Crime & Safety

Former Shrewsbury Doctor Among 12 Slated to Have CDS Registration Revoked

Jaqueline LoPresti lost her medical license after pleading guilty to her role in an Oxycodone distribution ring.

As part of a measure designed to advance New Jersey's fight against what has become epidemic prescription drug abuse, Fair Haven resident and Shrewsbury doctor Jaqueline LoPresti has been targeted as one of 12 who state Consumer Affairs Director Eric T. Kanefsky is seeking to permanently strip of the ability to prescribe controlled dangerous substances (CDS), which include highly addictive painkillers, Acting NJ Attorney General John J. Hoffman announced today.

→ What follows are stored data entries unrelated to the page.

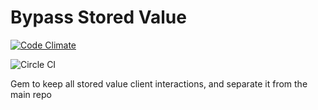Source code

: # Bypass Stored Value
[![Code Climate](https://codeclimate.com/github/bypasslane/bypass-stored-value.png)](https://codeclimate.com/github/bypasslane/bypass-stored-value)

![Circle CI](https://circleci.com/gh/bypasslane/bypass-stored-value.png?circle-token=866deaf2a9e948cb5d8305eb9e8a88c1ebdc6f92)

Gem to keep all stored value client interactions, and separate it from the main repo

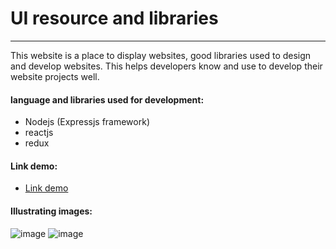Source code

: # UI resource and libraries
----------
This website is a place to display websites, good libraries used to design and develop websites. This helps developers know and use to develop their website projects well.
#### language and libraries used for development:
- Nodejs (Expressjs framework)
- reactjs
- redux
#### Link demo:
- <a href="https://clienttool.herokuapp.com/post">Link demo</a> 
#### Illustrating images:
![image](https://user-images.githubusercontent.com/84957563/170857921-8b69b278-932d-42cd-8c4a-7eff50436f41.png)
![image](https://user-images.githubusercontent.com/84957563/170857918-cba7c7f9-19d7-41a6-9f7b-2d20577759c3.png)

LoPresti's medical license was revoked in February of this year after she pleaded guilty and admitted in U.S. District Court for the District of New Jersey that she "engaged in the indiscriminate prescribing of CDS" a release from the Attorney General's Office said.

On July 29, LoPresti, 52, was sentenced to nearly five years, or 57 months, in federal prison, fined $5,000 and was ordered to forfeit $465,000 to the federal government for her crime.

LoPresti, now a former doctor of osteopathy, pleaded guilty to one count of conspiracy to distribute Oxycodone for her role in an illegal Oxycodone distribution ring. She was also charged with 11 counts of distribution of the narcotic, but only pleaded guilty to the one charge.

In the guilty plea documentation, LoPresti admitted to conspiring with New York Dr. Hassan Lahham in writing more than 6,000 illegal prescriptions for roughly 500,000 pills in 2009 that were purchased by patients with cash only, leaving no payment or paperwork records.

The charges against her stem from incidents noted in a federal criminal complaint, based on an investigation, that alleged the Rumson-Fair Haven Regional High School alumni, June to September 2009, met with various individuals at her medical office, home, and rest stops on the Garden State Parkway where she exchanged the Oxycodone prescriptions for cash.

In one incident in particular, federal records said, a confidential source brought cash in a paper bag that contained a blueberry muffin, left it on Lopresti’s front desk and got a prescription for 120 Oxycodone pills in exchange.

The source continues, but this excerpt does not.